La Moneda no puede terminar siendo un espacio al que se llega a tratar de ser político, a improvisar seducido solo por buenas intenciones y utopías librescas. La Moneda no es peldaño hacia otro cargo, sino el cargo más alto y honroso al que un chileno puede postular.

Insuficientes, a mi entender, para dirigir con ciertas posibilidades de éxito a un país como el nuestro en esta fase de complejo desarrollo económico, político, ambiental y tecnológico a nivel nacional y mundial. La responsabilidad ciudadana es hoy, por lo tanto, mayor que nunca. La razón es sencilla: no todo quien califica para postular a la Presidencia, está capacitado para ser Presidente. Presidir un país no es solo querer hacer, sino sobre todo saber hacer. Pero nunca han sido tan gravitantes como hoy la imagen y la consigna, no los contenidos y el know how, para postular a La Moneda.

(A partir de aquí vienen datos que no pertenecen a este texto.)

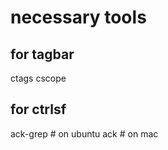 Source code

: # necessary tools
## for tagbar
ctags
cscope

## for ctrlsf
ack-grep # on ubuntu
ack      # on mac


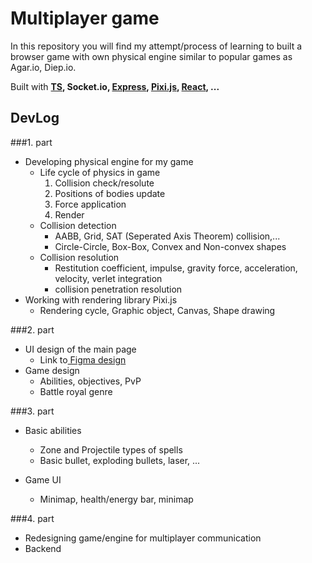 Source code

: # Multiplayer game 

In this repository you will find my attempt/process of learning to built a browser game with own physical engine similar to popular games as Agar.io, Diep.io.

Built with **[TS](https://www.typescriptlang.org/), Socket.io, [Express](https://expressjs.com/), [Pixi.js](https://pixijs.com/), [React](https://react.dev/), ...**


## DevLog

###1. part 

-  Developing physical engine for my game
    - Life cycle of physics in game 
      1. Collision check/resolute
      2. Positions of bodies update
      3. Force application
      4. Render
    - Collision detection 
      - AABB, Grid, SAT (Seperated Axis Theorem) collision,...
      - Circle-Circle, Box-Box, Convex and Non-convex shapes
    - Collision resolution
      - Restitution coefficient, impulse, gravity force, acceleration, velocity, verlet integration
      - collision penetration resolution
-  Working with rendering library Pixi.js
   -  Rendering cycle, Graphic object, Canvas, Shape drawing 


###2. part
-  UI design of the main page
   -  Link to[ Figma design ](https://www.figma.com/file/WqwW48y2lvFBJRDv8OSdco/Untitled?node-id=0%3A1&t=yk4oTQOygrU6usUJ-1)
-  Game design
   -  Abilities, objectives, PvP
   -  Battle royal genre

###3. part
-  Basic abilities
   -  Zone and Projectile types of spells
   -  Basic bullet, exploding bullets, laser, ...

- Game UI
  - Minimap, health/energy bar, minimap 

###4. part 
-  Redesigning game/engine for multiplayer communication
-  Backend 
  
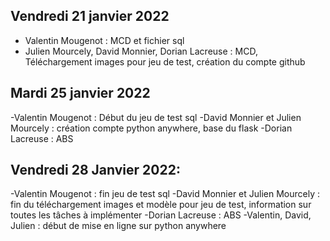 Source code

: ## Vendredi 21 janvier 2022
- Valentin Mougenot : MCD et fichier sql
- Julien Mourcely, David Monnier, Dorian Lacreuse : MCD, Téléchargement images pour jeu de test, création du compte github
## Mardi 25 janvier 2022
  -Valentin Mougenot : Début du jeu de test sql
  -David Monnier et Julien Mourcely : création compte python anywhere, base du flask
  -Dorian Lacreuse : ABS
## Vendredi 28 Janvier 2022:
 -Valentin Mougenot : fin jeu de test sql
 -David Monnier et Julien Mourcely : fin du téléchargement images et modèle pour jeu de test, information sur toutes les tâches à implémenter
 -Dorian Lacreuse : ABS
 -Valentin, David, Julien : début de mise en ligne sur python anywhere
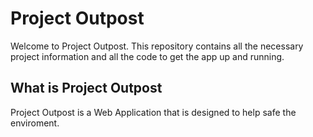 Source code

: # Project Outpost
Welcome to Project Outpost. 
This repository contains all the necessary project information and all the code to get the app up and running.
## What is Project Outpost 
Project Outpost is a Web Application that is designed to help safe the enviroment. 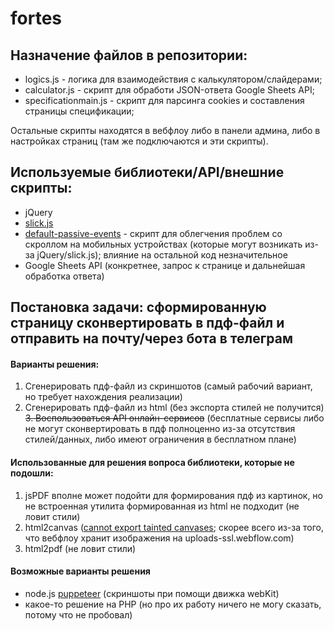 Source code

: # fortes
## Назначение файлов в репозитории:

* logics.js - логика для взаимодействия с калькулятором/слайдерами;
* calculator.js - скрипт для обработи JSON-ответа Google Sheets API;
* specificationmain.js - скрипт для парсинга cookies и составления страницы спецификации;

Остальные скрипты находятся в вебфлоу либо в панели админа, либо в настройках страниц (там же подключаются и эти скрипты).

## Используемые библиотеки/API/внешние скрипты:

* jQuery
* [slick.js](https://kenwheeler.github.io/slick/)
* [default-passive-events](https://unpkg.com/default-passive-events) - скрипт для облегчения проблем со скроллом на мобильных устройствах (которые могут возникать из-за jQuery/slick.js); влияние на остальной код незначительное
* Google Sheets API (конкретнее, запрос к странице и дальнейшая обработка ответа)

## Постановка задачи: сформированную страницу сконвертировать в пдф-файл и отправить на почту/через бота в телеграм
#### Варианты решения:
1. Сгенерировать пдф-файл из скриншотов (самый рабочий вариант, но требует нахождения реализации)
2. Сгенерировать пдф-файл из html (без экспорта стилей не получится)
~~3. Воспользоваться API онлайн-сервисов~~ (бесплатные сервисы либо не могут сконвертировать в пдф полноценно из-за отсутствия стилей/данных, либо имеют ограничения в бесплатном плане)

#### Использованные для решения вопроса библиотеки, которые не подошли:

1. jsPDF вполне может подойти для формирования пдф из картинок, но не встроенная утилита формированная из html не подходит (не ловит стили)
2. html2canvas ([cannot export tainted canvases](https://developer.mozilla.org/en-US/docs/Web/HTML/CORS_enabled_image); скорее всего из-за того, что вебфлоу хранит изображения на uploads-ssl.webflow.com)
3. html2pdf (не ловит стили)

#### Возможные варианты решения

* node.js [puppeteer](https://github.com/puppeteer/puppeteer) (скриншоты при помощи движка webKit)
* какое-то решение на PHP (но про их работу ничего не могу сказать, потому что не пробовал)
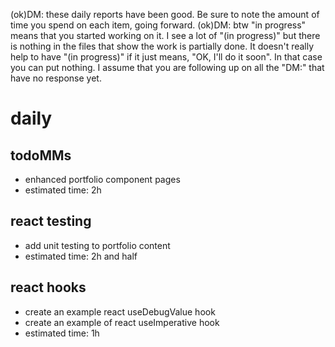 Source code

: (ok)DM: these daily reports have been good. Be sure to note the amount of time you spend on each item, going forward.
(ok)DM: btw "in progress" means that you started working on it. I see a lot of "(in progress)" but there is nothing in the files that show the work is partially done. It doesn't really help to have "(in progress)" if it just means, "OK, I'll do it soon". In that case you can put nothing. I assume that you are following up on all the "DM:" that have no response yet.

# daily

## todoMMs

- enhanced portfolio component pages
- estimated time: 2h

## react testing

- add unit testing to portfolio content
- estimated time: 2h and half

## react hooks

- create an example react useDebugValue hook
- create an example of react useImperative hook
- estimated time: 1h
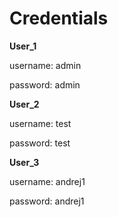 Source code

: # Credentials

**User_1**

username: admin

password: admin

**User_2**

username: test

password: test

**User_3**

username: andrej1

password: andrej1
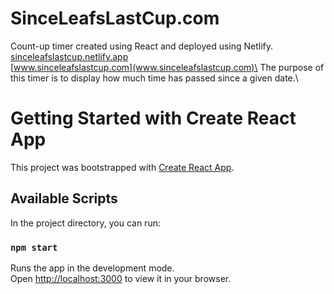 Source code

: # SinceLeafsLastCup.com
Count-up timer created using React and deployed using Netlify.\
[sinceleafslastcup.netlify.app](sinceleafslastcup.netlify.app)\
[www.sinceleafslastcup.com](www.sinceleafslastcup.com)\
The purpose of this timer is to display how much time has passed since a given date.\



# Getting Started with Create React App

This project was bootstrapped with [Create React App](https://github.com/facebook/create-react-app).

## Available Scripts

In the project directory, you can run:

### `npm start`

Runs the app in the development mode.\
Open [http://localhost:3000](http://localhost:3000) to view it in your browser.
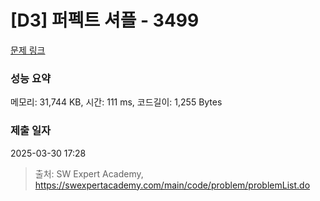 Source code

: # [D3] 퍼펙트 셔플 - 3499 

[문제 링크](https://swexpertacademy.com/main/code/problem/problemDetail.do?contestProbId=AWGsRbk6AQIDFAVW) 

### 성능 요약

메모리: 31,744 KB, 시간: 111 ms, 코드길이: 1,255 Bytes

### 제출 일자

2025-03-30 17:28



> 출처: SW Expert Academy, https://swexpertacademy.com/main/code/problem/problemList.do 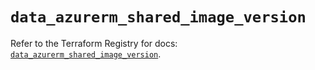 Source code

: # `data_azurerm_shared_image_version`

Refer to the Terraform Registry for docs: [`data_azurerm_shared_image_version`](https://registry.terraform.io/providers/hashicorp/azurerm/3.110.0/docs/data-sources/shared_image_version).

Un panorama parecido se observa en el Congreso. Al menos para ambas cámaras se exige tener la enseñanza media completa. Allí, donde se legisla, no se exige haber cursado o terminado alguna carrera técnica superior o universitaria. No hablemos de posgrados. ¿A eso se deberán los reiterados bochornos con leyes que se aprueban y no pueden aplicarse? ¿No debería tener que ver la política también con estudios, conocimientos, especialización, experiencia, ciencia, leyes o cultura? ¿Es saludable a estas alturas del siglo que los más altos cargos de elección popular estén abiertos prácticamente a todos sin importar su nivel de capacitación?

La mayoría opina que subir la vara resulta discriminatorio, que los requisitos deben ser mínimos y que el voto popular decida. Por lo mismo, los ciudadanos están llamados a escudriñar con celo la trayectoria, experiencia y capacidad de los candidatos, no solo la simpatía que despiertan o la novedad que representan. Algo difícil en ambientes políticos exacerbados, desde luego. Si la sintonía con el elector ayuda en campaña, poco ayuda después en el ejercicio adecuado del cargo. Muchos votan guiados por la simpatía del candidato, pero terminan exigiéndole, de triunfar, resultados de quien fue escogido en verdad por su idoneidad.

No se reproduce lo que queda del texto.